Source records:

──────

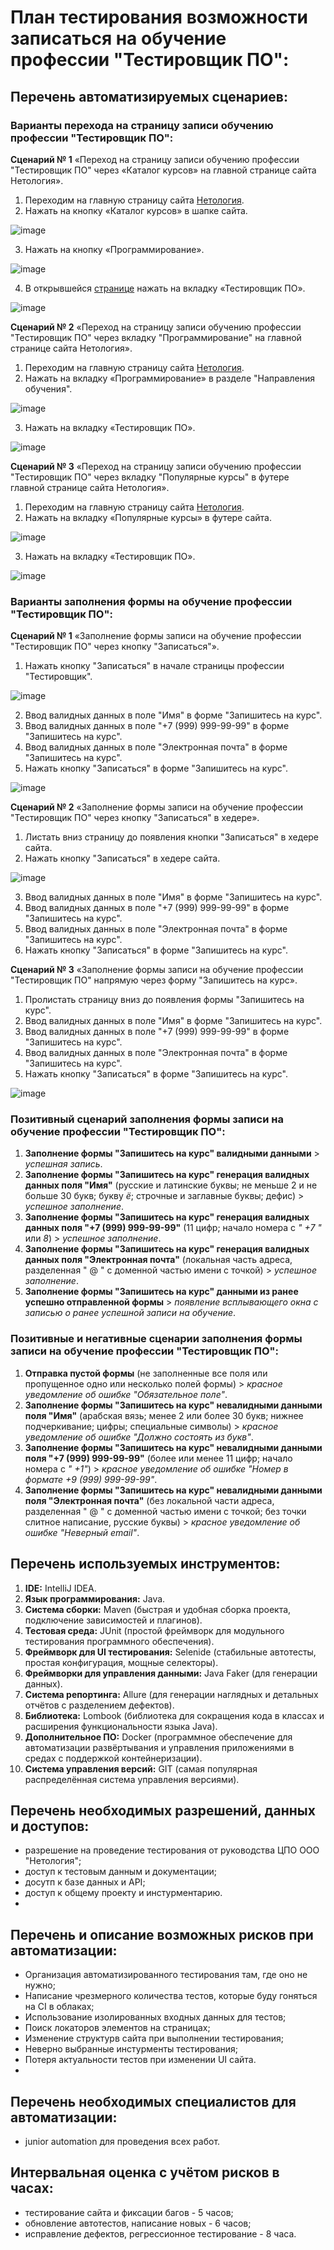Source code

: # План тестирования возможности записаться на обучение профессии "Тестировщик ПО": #

## Перечень автоматизируемых сценариев: 
### Варианты перехода на страницу записи обучению профессии "Тестировщик ПО":  ###
**Сценарий № 1** «Переход на страницу записи обучению профессии "Тестировщик ПО" через «Каталог курсов» на главной странице сайта Нетология».
1.	Переходим на главную страницу сайта [Нетология](https://netology.ru/).
2.	Нажать на кнопку «Каталог курсов» в шапке сайта.

![image](https://user-images.githubusercontent.com/117599789/234848391-b8ae082f-10df-4ab9-af95-07c88ec681a5.png)

3.	Нажать на кнопку «Программирование».

![image](https://user-images.githubusercontent.com/117599789/234851023-a95428c2-f2c6-47b5-ba6a-5ad7bcf89d1d.jpg)

4.	В открывшейся [странице](https://netology.ru/development) нажать на вкладку «Тестировщик ПО».

![image](https://user-images.githubusercontent.com/117599789/234851766-0e622577-15ec-4476-8115-bbdc53cf6769.png)

**Сценарий № 2** «Переход на страницу записи обучению профессии "Тестировщик ПО" через вкладку "Программирование" на главной странице сайта Нетология».
1.	Переходим на главную страницу сайта [Нетология](https://netology.ru/).
2.	Нажать на вкладку «Программирование» в разделе "Направления обучения".

![image](https://user-images.githubusercontent.com/117599789/234852886-dc48c47d-5602-413e-8878-f79e16423fc2.jpg)

3. Нажать на вкладку «Тестировщик ПО».

![image](https://user-images.githubusercontent.com/117599789/234851766-0e622577-15ec-4476-8115-bbdc53cf6769.png)

**Сценарий № 3** «Переход на страницу записи обучению профессии "Тестировщик ПО" через вкладку "Популярные курсы" в футере главной странице сайта Нетология».
1.	Переходим на главную страницу сайта [Нетология](https://netology.ru/).
2.	Нажать на вкладку «Популярные курсы» в футере сайта.

![image](https://user-images.githubusercontent.com/117599789/234853907-28494c9e-2e1a-4486-aca4-6bca850186cf.png)

3. Нажать на вкладку «Тестировщик ПО».

![image](https://user-images.githubusercontent.com/117599789/234851766-0e622577-15ec-4476-8115-bbdc53cf6769.png)

### Варианты заполнения формы на обучение профессии "Тестировщик ПО":  ###

**Сценарий № 1** «Заполнение формы записи на обучение профессии "Тестировщик ПО" через кнопку "Записаться"».
1. Нажать кнопку "Записаться" в начале страницы профессии "Тестировщик".

![image](https://user-images.githubusercontent.com/117599789/234865850-582a9d5f-5717-483b-83b5-78298e2cc17b.png)

2. Ввод валидных данных в поле "Имя" в форме "Запишитесь на курс".
3. Ввод валидных данных в поле "+7 (999) 999-99-99" в форме "Запишитесь на курс".
4. Ввод валидных данных в поле "Электронная почта" в форме "Запишитесь на курс".
5. Нажать кнопку "Записаться" в форме "Запишитесь на курс".

![image](https://user-images.githubusercontent.com/117599789/234865424-a22aecfb-00c9-4f6b-9d82-e306a5ad2533.png)

**Сценарий № 2** «Заполнение формы записи на обучение профессии "Тестировщик ПО" через кнопку "Записаться" в хедере».
1. Листать вниз страницу до появления кнопки "Записаться" в хедере сайта.
2. Нажать кнопку "Записаться" в хедере сайта.

![image](https://user-images.githubusercontent.com/117599789/234865330-d06ce559-e778-4858-9230-7bbe2707d12a.png)

3. Ввод валидных данных в поле "Имя" в форме "Запишитесь на курс".
4. Ввод валидных данных в поле "+7 (999) 999-99-99" в форме "Запишитесь на курс".
5. Ввод валидных данных в поле "Электронная почта" в форме "Запишитесь на курс".
6. Нажать кнопку "Записаться" в форме "Запишитесь на курс".

**Сценарий № 3** «Заполнение формы записи на обучение профессии "Тестировщик ПО" напрямую через форму "Запишитесь на курс».
1. Пролистать страницу вниз до появления формы "Запишитесь на курс".
2. Ввод валидных данных в поле "Имя" в форме "Запишитесь на курс".
2. Ввод валидных данных в поле "+7 (999) 999-99-99" в форме "Запишитесь на курс".
3. Ввод валидных данных в поле "Электронная почта" в форме "Запишитесь на курс".
4. Нажать кнопку "Записаться" в форме "Запишитесь на курс".

![image](https://user-images.githubusercontent.com/117599789/234865424-a22aecfb-00c9-4f6b-9d82-e306a5ad2533.png)

### Позитивный сценарий заполнения формы записи на обучение профессии "Тестировщик ПО": ###

1. **Заполнение формы "Запишитесь на курс" валидными данными** > *успешная запись*.
2. **Заполнение формы "Запишитесь на курс" генерация валидных данных поля "Имя"** (русские и латинские буквы; не меньше 2 и не больше 30 букв; букву *ё*; строчные и заглавные буквы; дефис) > *успешное заполнение*.
3. **Заполнение формы "Запишитесь на курс" генерация валидных данных поля "+7 (999) 999-99-99"** (11 цифр; начало номера с *" +7 "* или *8*) > *успешное заполнение*.
4. **Заполнение формы "Запишитесь на курс" генерация валидных данных поля "Электронная почта"** (локальная часть адреса, разделенная " @ " с доменной частью имени с точкой) > *успешное заполнение*.
5. **Заполнение формы "Запишитесь на курс" данными из ранее успешно отправленной формы** > *появление всплывающего окна с записью о ранее успешной записи на обучение*.

### Позитивные и негативные сценарии заполнения формы записи на обучение профессии "Тестировщик ПО": ###

1. **Отправка пустой формы** (не заполненные все поля или пропущенное одно или несколько полей формы) > *красное уведомление об ошибке "Обязательное поле"*.
2. **Заполнение формы "Запишитесь на курс" невалидными данными поля "Имя"** (арабская вязь; менее 2 или более 30 букв; нижнее подчеркивание; цифры; специальные символы) > *красное уведомление об ошибке "Должно состоять из букв"*.
3. **Заполнение формы "Запишитесь на курс" невалидными данными поля "+7 (999) 999-99-99"** (более или менее 11 цифр; начало номера с *" +1"*) > *красное уведомление об ошибке "Номер в формате +9 (999) 999-99-99"*.
4. **Заполнение формы "Запишитесь на курс" невалидными данными поля "Электронная почта"** (без локальной части адреса, разделенная " @ " с доменной частью имени с точкой; без точки слитное написание, русские буквы) > *красное уведомление об ошибке "Неверный email"*.

## Перечень используемых инструментов: 

1. **IDE:** IntelliJ IDEA.
2. **Язык программирования:** Java.
3. **Система сборки:** Maven (быстрая и удобная сборка проекта, подключение зависимостей и плагинов).
4. **Тестовая среда:** JUnit (простой фреймворк для модульного тестирования программного обеспечения).
5. **Фреймворк для UI тестирования:** Selenide (стабильные автотесты, простая конфигурация, мощные селекторы).
6. **Фреймворки для управления данными:** Java Faker (для генерации данных).
7. **Система репортинга:** Allure (для генерации наглядных и детальных отчётов с разделением дефектов).
8. **Библиотека:** Lombook (библиотека для сокращения кода в классах и расширения функциональности языка Java).
9. **Дополнительное ПО:** Docker (программное обеспечение для автоматизации развёртывания и управления приложениями в средах с поддержкой контейнеризации).
10. **Система управления версий:** GIT (самая популярная распределённая система управления версиями).

## Перечень необходимых разрешений, данных и доступов: 

- разрешение на проведение тестирования от руководства ЦПО ООО "Нетология";
- доступ к тестовым данным и документации;
- досутп к базе данных и API;
- доступ к общему проекту и инстурментарию.
- 
## Перечень и описание возможных рисков при автоматизации:

- Организация автоматизированного тестирования там, где оно не нужно;
- Написание чрезмерного количества тестов, которые буду гоняться на CI в облаках;
- Использование изолированных входных данных для тестов;
- Поиск локаторов элементов на страницах;
- Изменение структурв сайта при выполнении тестирования;
- Неверно выбранные инстурменты тестирования;
- Потеря актуальности тестов при изменении UI сайта.
- 
## Перечень необходимых специалистов для автоматизации:

- junior automation для проведения всех работ.

## Интервальная оценка с учётом рисков в часах:

- тестирование сайта и фиксации багов - 5 часов;
- обновление автотестов, написание новых - 6 часов;
- исправление дефектов, регрессионное тестирование - 8 часа.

──────

REQUIREMENT: Look through the entries above and count each line holding "Ввод"; report the count alone.

EXERCISE SOLUTION: 9